THERMAL SENSITIVITIES OF MALATE DEHYDROGENASE ISOZYMES IN TYPHA

Abstract

Two species of cattail. Typha latifolia L. and T. domingensis Pers., occur naturally along the shoreline of Par Pond, an 1,128 ha impoundment subjected to intermittent thermal stress at the Savannah River Plant in South Carolina. T. domingensis is not tolerant of the stresses imposed at the hottest section of this lake. Typha latifolia is established throughout the lake but at the hottest section displays an altered morphology compared with stands from ambient areas. Both T. latifolia and T. domingensis are electrophoretically monomorphic, and no variation in isozyme expression in ten enzyme systems was recorded in populations from Par Pond.
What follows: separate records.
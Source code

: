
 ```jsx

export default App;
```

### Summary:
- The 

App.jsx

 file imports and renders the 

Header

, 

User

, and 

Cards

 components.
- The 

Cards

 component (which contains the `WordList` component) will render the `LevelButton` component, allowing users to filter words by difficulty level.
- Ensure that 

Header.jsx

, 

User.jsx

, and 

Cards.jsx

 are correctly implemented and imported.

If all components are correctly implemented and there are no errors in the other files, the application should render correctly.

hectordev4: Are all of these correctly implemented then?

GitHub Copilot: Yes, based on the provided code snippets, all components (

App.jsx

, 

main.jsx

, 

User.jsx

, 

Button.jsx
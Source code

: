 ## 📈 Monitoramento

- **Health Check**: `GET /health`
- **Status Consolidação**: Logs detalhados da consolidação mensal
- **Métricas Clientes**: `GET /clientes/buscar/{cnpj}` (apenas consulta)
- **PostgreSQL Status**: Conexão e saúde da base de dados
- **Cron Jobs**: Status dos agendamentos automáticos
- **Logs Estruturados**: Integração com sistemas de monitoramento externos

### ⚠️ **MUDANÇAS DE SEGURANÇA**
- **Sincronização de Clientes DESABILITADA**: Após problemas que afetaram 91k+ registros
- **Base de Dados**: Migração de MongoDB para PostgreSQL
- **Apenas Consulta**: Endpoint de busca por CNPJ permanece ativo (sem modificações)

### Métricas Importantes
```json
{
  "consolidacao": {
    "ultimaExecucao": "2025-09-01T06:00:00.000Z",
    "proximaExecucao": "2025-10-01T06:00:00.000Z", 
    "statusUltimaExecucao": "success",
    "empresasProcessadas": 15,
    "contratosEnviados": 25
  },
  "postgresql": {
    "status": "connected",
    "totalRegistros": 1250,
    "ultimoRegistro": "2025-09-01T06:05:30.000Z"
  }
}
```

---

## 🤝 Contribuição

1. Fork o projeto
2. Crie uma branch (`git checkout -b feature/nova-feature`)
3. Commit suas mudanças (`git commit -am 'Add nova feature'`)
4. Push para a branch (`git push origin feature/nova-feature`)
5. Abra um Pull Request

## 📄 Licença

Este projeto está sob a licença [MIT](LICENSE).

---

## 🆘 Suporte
The malate dehydrogenase (MDH) isozyme patterns for T. latifolia and T. domingensis are identical, but their thermal sensitivities differ sharply. All six major T. domingensis MDH isozymes are denatured by heating at 50 C; whereas, T. latifolia has three isozymes which are stable at 50 C and three isozymes which are denatured at this temperature. Tests of thermal stability are more useful than measurements of electrophoretic mobility in detecting enzyme differences and a possible biochemical basis for differences in thermal tolerance in these natural populations.